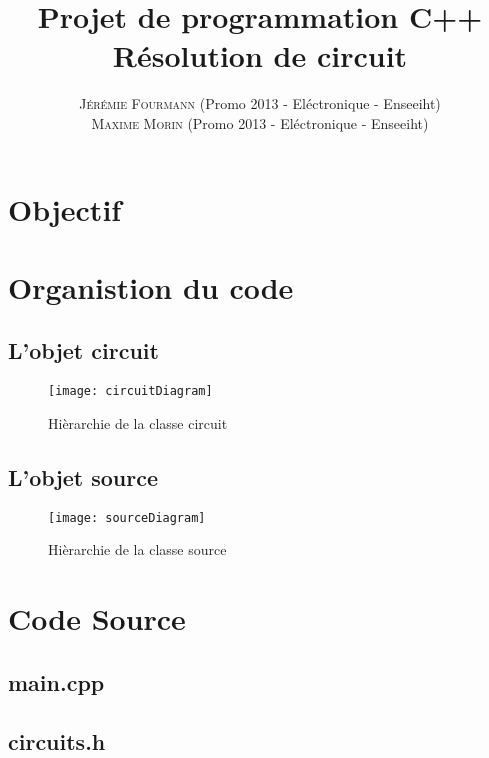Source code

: \documentclass[a4paper,11pt]{article}
\title{\textbf{ \huge{Projet de programmation C++}} \\{\Large  Résolution de circuit}}
\author{
\textsc{Jérémie Fourmann} (Promo 2013 - Eléctronique - Enseeiht)\\ %
\textsc{Maxime Morin} (Promo 2013 - Eléctronique - Enseeiht)\\ %
}
\begin{document}
\pagestyle{plain}

\maketitle
\vspace{1cm}
\renewcommand{\contentsname}{Plan}
\tableofcontents
\vspace{2cm}



\newpage



\section{Objectif}
\section{Organistion du code}
  \subsection{L'objet circuit}
    \begin{figure}[H]
	 \begin{center}
	\texttt{[image: circuitDiagram]}
	\caption{Hièrarchie de la classe circuit}
	\end{center}
      \end{figure}

  \subsection{L'objet source}
    \begin{figure}[H]
	 \begin{center}
	\texttt{[image: sourceDiagram]}
	\caption{Hièrarchie de la classe source}
	\end{center}
      \end{figure}
\newpage
\section{Code Source}
  \subsection{main.cpp}
    
    \newpage
  \subsection{circuits.h}
    
    \newpage
\end{document}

○ ○ ○ ○ ○ ○ ○

Without any pictures, please reproduce the full set of entries.

*Response:*
Source code

: \documentclass[a4paper,11pt]{article}
\title{\textbf{ \huge{Projet de programmation C++}} \\{\Large  Résolution de circuit}}
\author{
\textsc{Jérémie Fourmann} (Promo 2013 - Eléctronique - Enseeiht)\\ %
\textsc{Maxime Morin} (Promo 2013 - Eléctronique - Enseeiht)\\ %
}
\begin{document}
\pagestyle{plain}

\maketitle
\vspace{1cm}
\renewcommand{\contentsname}{Plan}
\tableofcontents
\vspace{2cm}



\newpage



\section{Objectif}
\section{Organistion du code}
  \subsection{L'objet circuit}
    \begin{figure}[H]
	 \begin{center}
	\texttt{[image: circuitDiagram]}
	\caption{Hièrarchie de la classe circuit}
	\end{center}
      \end{figure}

  \subsection{L'objet source}
    \begin{figure}[H]
	 \begin{center}
	\texttt{[image: sourceDiagram]}
	\caption{Hièrarchie de la classe source}
	\end{center}
      \end{figure}
\newpage
\section{Code Source}
  \subsection{main.cpp}
    
    \newpage
  \subsection{circuits.h}
    
    \newpage
\end{document}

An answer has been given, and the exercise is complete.